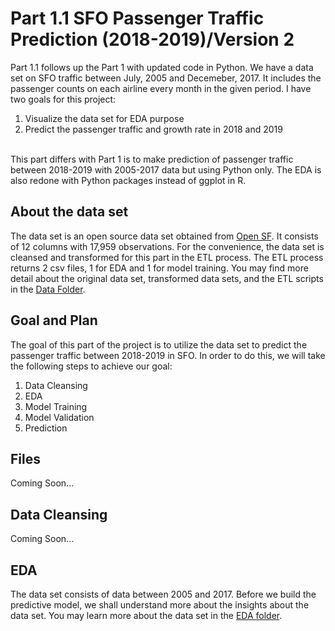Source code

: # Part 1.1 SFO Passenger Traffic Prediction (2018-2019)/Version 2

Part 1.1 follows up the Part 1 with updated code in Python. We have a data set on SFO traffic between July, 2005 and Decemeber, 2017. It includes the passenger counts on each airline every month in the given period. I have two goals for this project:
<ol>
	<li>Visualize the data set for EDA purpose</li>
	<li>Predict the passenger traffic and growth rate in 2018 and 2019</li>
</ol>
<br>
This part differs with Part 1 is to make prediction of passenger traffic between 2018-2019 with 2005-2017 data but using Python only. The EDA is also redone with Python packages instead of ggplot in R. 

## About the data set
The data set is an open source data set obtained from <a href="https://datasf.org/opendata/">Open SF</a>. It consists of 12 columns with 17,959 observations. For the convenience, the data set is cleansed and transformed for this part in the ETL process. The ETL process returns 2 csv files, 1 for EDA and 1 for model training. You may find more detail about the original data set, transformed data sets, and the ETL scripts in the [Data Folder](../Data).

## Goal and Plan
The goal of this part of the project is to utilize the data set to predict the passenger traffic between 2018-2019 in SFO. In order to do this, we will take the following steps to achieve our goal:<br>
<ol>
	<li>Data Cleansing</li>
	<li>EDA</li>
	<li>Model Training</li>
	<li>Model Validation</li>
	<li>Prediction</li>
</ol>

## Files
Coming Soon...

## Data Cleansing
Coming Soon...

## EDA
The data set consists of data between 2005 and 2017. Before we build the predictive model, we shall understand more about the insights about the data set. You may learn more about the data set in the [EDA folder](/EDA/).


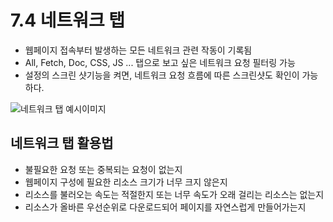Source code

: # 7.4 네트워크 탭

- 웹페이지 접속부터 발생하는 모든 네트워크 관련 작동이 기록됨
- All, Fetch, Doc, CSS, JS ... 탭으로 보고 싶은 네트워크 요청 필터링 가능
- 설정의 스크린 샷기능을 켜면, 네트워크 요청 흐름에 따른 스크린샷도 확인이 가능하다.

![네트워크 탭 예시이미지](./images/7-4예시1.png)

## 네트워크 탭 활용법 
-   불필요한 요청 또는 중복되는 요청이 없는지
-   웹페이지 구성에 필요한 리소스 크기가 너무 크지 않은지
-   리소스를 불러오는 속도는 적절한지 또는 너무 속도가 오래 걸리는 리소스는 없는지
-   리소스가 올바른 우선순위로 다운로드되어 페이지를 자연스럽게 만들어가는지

### WORK ORDER
In the material above, find each line containing the word "between" and copy it.

### RESULT OF THE EXERCISE
Part 1.1 follows up the Part 1 with updated code in Python. We have a data set on SFO traffic between July, 2005 and Decemeber, 2017. It includes the passenger counts on each airline every month in the given period. I have two goals for this project:
This part differs with Part 1 is to make prediction of passenger traffic between 2018-2019 with 2005-2017 data but using Python only. The EDA is also redone with Python packages instead of ggplot in R. 
The goal of this part of the project is to utilize the data set to predict the passenger traffic between 2018-2019 in SFO. In order to do this, we will take the following steps to achieve our goal:<br>
The data set consists of data between 2005 and 2017. Before we build the predictive model, we shall understand more about the insights about the data set. You may learn more about the data set in the [EDA folder](/EDA/).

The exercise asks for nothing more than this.